_What the task requires:_ Looking at the data below, state how many lines contain "sigma". No other words are wanted.

Items listed in a dataset
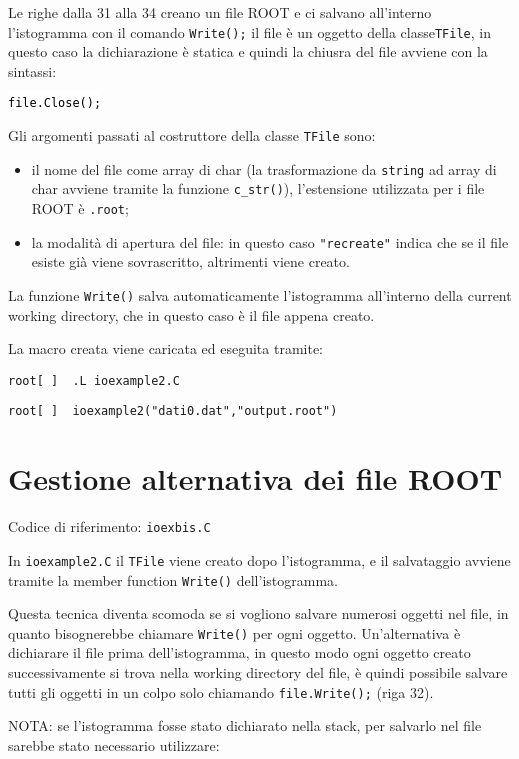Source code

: \documentclass{article}
\newcommand{\ttt}{\texttt}
\newcommand{\tcpp}[1]{\hspace{10pt}\colorbox{background}{\textcolor{black}{\texttt{#1}}}}
\newcommand{\troot}[1]{\hspace{10pt}\colorbox{bashbackground}{\textcolor{bashtext}{\texttt{root[~]~~#1}}}}
\begin{document}
Le righe dalla 31 alla 34 creano un file ROOT e ci salvano all'interno l'istogramma con il comando \ttt{Write();}
il file è un oggetto della classe\ttt{TFile}, in questo caso la dichiarazione è statica e quindi la chiusra del file avviene con la sintassi:

\tcpp{file.Close();}

Gli argomenti passati al costruttore della classe \ttt{TFile} sono:
\begin{itemize}
    \item il nome del file come array di char (la trasformazione da \ttt{string} ad array di char avviene tramite la funzione \ttt{c\_str()}), l'estensione utilizzata per i file ROOT è \ttt{.root};
    \item la modalità di apertura del file: in questo caso \ttt{"recreate"} indica che se il file esiste già viene sovrascritto, altrimenti viene creato.
\end{itemize}

La funzione \ttt{Write()} salva automaticamente l'istogramma all'interno della current working directory, che in questo caso è il file appena creato.


La macro creata viene caricata ed eseguita tramite:

\vspace{5pt}

\troot{.L ioexample2.C}

\troot{ioexample2("dati0.dat","output.root")}
\vspace{5pt}


\section{Gestione alternativa dei file ROOT}
Codice di riferimento: \ttt{ioexbis.C} \vspace{10pt}

In \ttt{ioexample2.C} il \ttt{TFile} viene creato dopo l'istogramma, e il salvataggio avviene tramite la member function \ttt{Write()} dell'istogramma.

Questa tecnica diventa scomoda se si vogliono salvare numerosi oggetti nel file, in quanto bisognerebbe chiamare \ttt{Write()} per ogni oggetto.
Un'alternativa è dichiarare il file prima dell'istogramma, in questo modo ogni oggetto creato successivamente si trova nella working directory del file,
è quindi possibile salvare tutti gli oggetti in un colpo solo chiamando \ttt{file.Write();} (riga 32).

NOTA: se l'istogramma fosse stato dichiarato nella stack, per salvarlo nel file sarebbe stato necessario utilizzare:
\end{document}
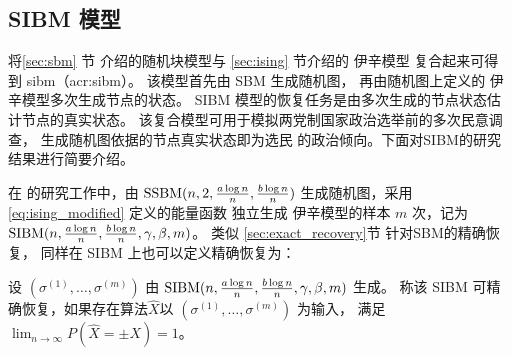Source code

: \subsection{SIBM 模型}\label{sec:sibm_model}
将\ref{sec:sbm} 节 介绍的随机块模型与 \ref{sec:ising} 节介绍的 伊辛模型
复合起来可得到 \gls{sibm}（\gls{acr:sibm}）\cite{ye2020exact}。
该模型首先由 SBM 生成随机图，
再由随机图上定义的 伊辛模型多次生成节点的状态。
SIBM 模型的恢复任务是由多次生成的节点状态估计节点的真实状态。
该复合模型可用于模拟两党制国家政治选举前的多次民意调查，
生成随机图依据的节点真实状态即为选民
的政治倾向。下面对SIBM的研究结果进行简要介绍。

在\citet{ye2020exact} 的研究工作中，由 $\operatorname{SSBM}(n,2,\frac{a \log n}{n}, \frac{b \log n}{n})$
生成随机图，采用 \eqref{eq:ising_modified} 定义的能量函数
独立生成 伊辛模型的样本 $m$ 次，记为
$\operatorname{SIBM}(n, \frac{a \log n}{n}, \frac{b \log n}{n}, \gamma, \beta, m)$。
类似 \ref{sec:exact_recovery}节
针对SBM的精确恢复，
同样在 SIBM 上也可以定义精确恢复为：
\begin{definition}\label{def:sibm_exact_recovery}
  设 $(\sigma^{(1)}, \dots, \sigma^{(m)})$
  由 $\operatorname{SIBM}(n, \frac{a \log n}{n}, \frac{b \log n}{n}, \gamma, \beta, m)$ 生成。
  称该 SIBM 可精确恢复，如果存在算法$\hat{X}$以
  $(\sigma^{(1)}, \dots, \sigma^{(m)})$ 为输入，
  满足 $\lim_{n\to \infty}P(\hat{X}=\pm X) = 1$。 
\end{definition}

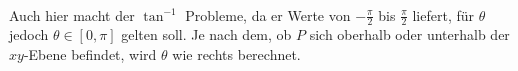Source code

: \\
\begin{minipage}{0.49\linewidth}
    Auch hier macht der $\tan^{-1}$ Probleme, da er Werte von $-\frac{\pi}{2}$ bis $\frac{\pi}{2}$ liefert, für $\theta$ jedoch $\theta \in [0, \pi]$ gelten soll.
    Je nach dem, ob $P$ sich oberhalb oder unterhalb der $xy$-Ebene befindet, wird $\theta$ wie rechts berechnet.
\end{minipage}
\hfill
\begin{minipage}{0.49\linewidth}
    \begin{center}
    \end{center}
\end{minipage}

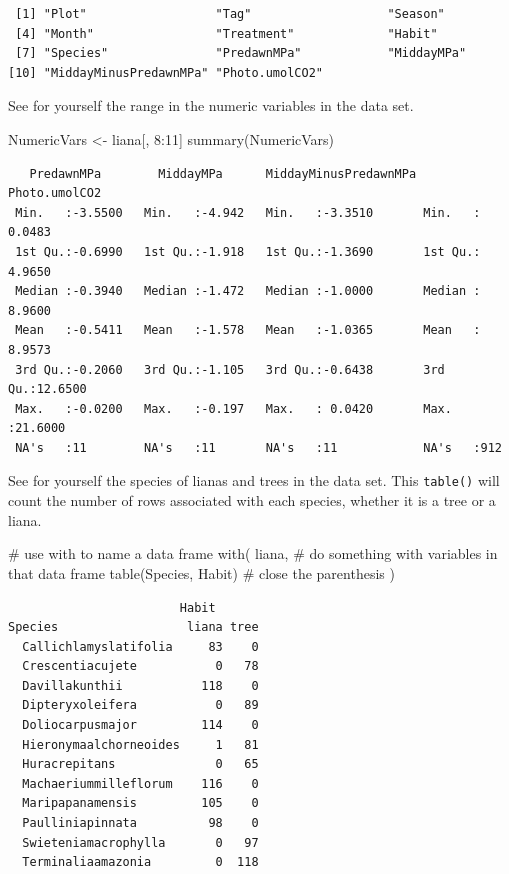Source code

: \documentclass[
  letterpaper,
  DIV=11,
  numbers=noendperiod]{scrreprt}
\newenvironment{Shaded}{\begin{snugshade}}{\end{snugshade}}
\newcommand{\CommentTok}[1]{\textcolor[rgb]{0.37,0.37,0.37}{#1}}
\newcommand{\DecValTok}[1]{\textcolor[rgb]{0.68,0.00,0.00}{#1}}
\newcommand{\FunctionTok}[1]{\textcolor[rgb]{0.28,0.35,0.67}{#1}}
\newcommand{\NormalTok}[1]{\textcolor[rgb]{0.00,0.23,0.31}{#1}}
\newcommand{\OtherTok}[1]{\textcolor[rgb]{0.00,0.23,0.31}{#1}}
\newcommand{\SpecialCharTok}[1]{\textcolor[rgb]{0.37,0.37,0.37}{#1}}
\begin{document}
\begin{verbatim}
 [1] "Plot"                  "Tag"                   "Season"               
 [4] "Month"                 "Treatment"             "Habit"                
 [7] "Species"               "PredawnMPa"            "MiddayMPa"            
[10] "MiddayMinusPredawnMPa" "Photo.umolCO2"        
\end{verbatim}

See for yourself the range in the numeric variables in the data set.

\begin{Shaded}
\begin{Highlighting}[]
\NormalTok{NumericVars }\OtherTok{\textless{}{-}}\NormalTok{ liana[, }\DecValTok{8}\SpecialCharTok{:}\DecValTok{11}\NormalTok{]}
\FunctionTok{summary}\NormalTok{(NumericVars)}
\end{Highlighting}
\end{Shaded}

\begin{verbatim}
   PredawnMPa        MiddayMPa      MiddayMinusPredawnMPa Photo.umolCO2    
 Min.   :-3.5500   Min.   :-4.942   Min.   :-3.3510       Min.   : 0.0483  
 1st Qu.:-0.6990   1st Qu.:-1.918   1st Qu.:-1.3690       1st Qu.: 4.9650  
 Median :-0.3940   Median :-1.472   Median :-1.0000       Median : 8.9600  
 Mean   :-0.5411   Mean   :-1.578   Mean   :-1.0365       Mean   : 8.9573  
 3rd Qu.:-0.2060   3rd Qu.:-1.105   3rd Qu.:-0.6438       3rd Qu.:12.6500  
 Max.   :-0.0200   Max.   :-0.197   Max.   : 0.0420       Max.   :21.6000  
 NA's   :11        NA's   :11       NA's   :11            NA's   :912      
\end{verbatim}

See for yourself the species of lianas and trees in the data set. This
\texttt{table()} will count the number of rows associated with each
species, whether it is a tree or a liana.

\begin{Shaded}
\begin{Highlighting}[]
\CommentTok{\# use \textquotesingle{}with\textquotesingle{} to name a data frame}
\FunctionTok{with}\NormalTok{( liana,}
      \CommentTok{\# do something with variables in that data frame}
      \FunctionTok{table}\NormalTok{(Species, Habit) }
      \CommentTok{\# close the parenthesis}
\NormalTok{      )}
\end{Highlighting}
\end{Shaded}

\begin{verbatim}
                        Habit
Species                  liana tree
  Callichlamyslatifolia     83    0
  Crescentiacujete           0   78
  Davillakunthii           118    0
  Dipteryxoleifera           0   89
  Doliocarpusmajor         114    0
  Hieronymaalchorneoides     1   81
  Huracrepitans              0   65
  Machaeriummilleflorum    116    0
  Maripapanamensis         105    0
  Paulliniapinnata          98    0
  Swieteniamacrophylla       0   97
  Terminaliaamazonia         0  118
\end{verbatim}
\end{document}
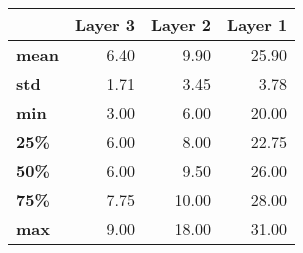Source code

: \begin{tabular}{lrrr}
\toprule
{} &  Layer 3 &  Layer 2 &  Layer 1 \\
\midrule
\textbf{mean} &     6.40 &     9.90 &    25.90 \\
\textbf{std } &     1.71 &     3.45 &     3.78 \\
\textbf{min } &     3.00 &     6.00 &    20.00 \\
\textbf{25\% } &     6.00 &     8.00 &    22.75 \\
\textbf{50\% } &     6.00 &     9.50 &    26.00 \\
\textbf{75\% } &     7.75 &    10.00 &    28.00 \\
\textbf{max } &     9.00 &    18.00 &    31.00 \\
\bottomrule
\end{tabular}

_Exercise response:_ 2